DJ Martian (djmartian), Wednesday, 3 March 2004 19:17 (twenty-one years ago)

i was dancing to electronic music in 1990. with about 700 other people. just don't ask me what the dj was spinning.

kephm, Wednesday, 3 March 2004 19:19 (twenty-one years ago)

When I think early dance music Detroit comes to mind, not London.

nickalicious (nickalicious), Wednesday, 3 March 2004 19:22 (twenty-one years ago)

Oh god, yeah. It was all coming from America.

N. (nickdastoor), Wednesday, 3 March 2004 19:23 (twenty-one years ago)

[insert some line about prophets and rock kids]

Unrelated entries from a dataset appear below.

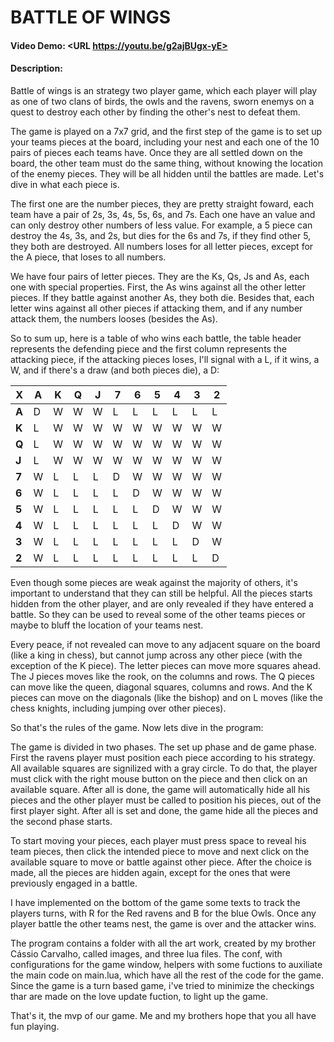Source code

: # **BATTLE OF WINGS**
#### Video Demo:  <URL https://youtu.be/g2ajBUgx-yE>
#### Description:

Battle of wings is an strategy two player game, which each player will play as one of two clans of birds, the owls and the ravens, sworn enemys on a quest to destroy each other by finding the other's nest to defeat them.

The game is played on a 7x7 grid, and the first step of the game is to set up your teams pieces at the board, including your nest and each one of the 10 pairs of pieces each teams have. Once they are all settled down on the board, the other team must do the same thing, without knowing the location of the enemy pieces. They will be all hidden until the battles are made. Let's dive in what each piece is.

The first one are the number pieces, they are pretty straight foward, each team have a pair of 2s, 3s, 4s, 5s, 6s, and 7s. Each one have an value and can only destroy other numbers of less value. For example, a 5 piece can destroy the 4s, 3s, and 2s, but dies for the 6s and 7s, if they find other 5, they both are destroyed. All numbers loses for all letter pieces, except for the A piece, that loses to all numbers.

We have four pairs of letter pieces. They are the Ks, Qs, Js and As, each one with special properties. First, the As wins against all the other letter pieces. If they battle against another As, they both die. Besides that, each letter wins against all other pieces if attacking them, and if any number attack them, the numbers looses (besides the As).

So to sum up, here is a table of who wins each battle, the table header represents the defending piece and the first column represents the attacking piece, if the attacking pieces loses, I'll signal with a L, if it wins, a W, and if there's a draw (and both pieces die), a D:

| X | **A** | **K** | **Q** | **J** | **7** | **6** | **5** | **4** | **3** | **2** |
| ----------- | ----------- | ----------- | ----------- | ----------- | ----------- | ----------- | ----------- | ----------- | ----------- | ----------- |
| **A** | D | W | W | W | L | L | L | L | L | L | 
| **K** | L | W | W | W | W | W | W | W | W | W |
| **Q** | L | W | W | W | W | W | W | W | W | W |
| **J** | L | W | W | W | W | W | W | W | W | W |
| **7** | W | L | L | L | D | W | W | W | W | W |
| **6** | W | L | L | L | L | D | W | W | W | W |
| **5** | W | L | L | L | L | L | D | W | W | W |
| **4** | W | L | L | L | L | L | L | D | W | W |
| **3** | W | L | L | L | L | L | L | L | D | W |
| **2** | W | L | L | L | L | L | L | L | L | D |

Even though some pieces are weak against the majority of others, it's important to understand that they can still be helpful. All the pieces starts hidden from the other player, and are only revealed if they have entered a battle. So they can be used to reveal some of the other teams pieces or maybe to bluff the location of your teams nest.

Every peace, if not revealed can move to any adjacent square on the board (like a king in chess), but cannot jump across any other piece (with the exception of the K piece). The letter pieces can move more squares ahead. The J pieces moves like the rook, on the columns and rows. The Q pieces can move like the queen, diagonal squares, columns and rows. And the K pieces can move on the diagonals (like the bishop) and on L moves (like the chess knights, including jumping over other pieces).

So that's the rules of the game. Now lets dive in the program:

The game is divided in two phases. The set up phase and de game phase. First the ravens player must position each piece according to his strategy. All available squares are signilized with a gray circle. To do that, the player must click with the right mouse button on the piece and then click on an available square. After all is done, the game will automatically hide all his pieces and the other player must be called to position his pieces, out of the first player sight. After all is set and done, the game hide all the pieces and the second phase starts.

To start moving your pieces, each player must press space to reveal his team pieces, then click the intended piece to move and next click on the available square to move or battle against other piece. After the choice is made, all the pieces are hidden again, except for the ones that were previously engaged in a battle.

I have implemented on the bottom of the game some texts to track the players turns, with R for the Red ravens and B for the blue Owls. Once any player battle the other teams nest, the game is over and the attacker wins.

The program contains a folder with all the art work, created by my brother Cássio Carvalho, called images, and three lua files. The conf, with configurations for the game window, helpers with some fuctions to auxiliate the main code on main.lua, which have all the rest of the code for the game. Since the game is a turn based game, i've tried to minimize the checkings thar are made on the love update fuction, to light up the game.

That's it, the mvp of our game. Me and my brothers hope that you all have fun playing.





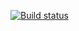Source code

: [![Build status](https://ci.appveyor.com/api/projects/status/9i972rrj2t569c2p?svg=true)](https://ci.appveyor.com/project/FrustratTr/homeworkqaa4)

N. (nickdastoor), Wednesday, 3 March 2004 19:23 (twenty-one years ago)

Am I wrong? I don't even know! I'm horribly undereducated.

nickalicious (nickalicious), Wednesday, 3 March 2004 19:24 (twenty-one years ago)

In a similar mood to the famous 'Lady, if you have to ask...' thread, I wonder which was the first band to say "We've always had a dance element to our sound...".

The CBGBs ref is interesting re that infamous D.Byrne line however it went: "Disco production techniques are much more of a revolution than punk". (I can't be arsed to look it up). I think THeads were copping dance cred a long time before UK punx (who chose reggae/dub as their ideal other.)

Jerry the Nipper (Jerrynipper), Wednesday, 3 March 2004 19:28 (twenty-one years ago)

I think it was the Soup Dragons. Tim Hopkins thinks so too.

N. (nickdastoor), Wednesday, 3 March 2004 19:29 (twenty-one years ago)

The Soup Dragons were dance music? Since when? Always thought them a bit on the lite side to claim that.

Nichole Graham (Nichole Graham), Wednesday, 3 March 2004 19:31 (twenty-one years ago)

cabaret voltaire - also deserve massive respect.

DJ Martian (djmartian), Wednesday, 3 March 2004 19:32 (twenty-one years ago)

soup dragons cashed in on baggy dance craze - making shite indie-dance shuffle music for uni student discos.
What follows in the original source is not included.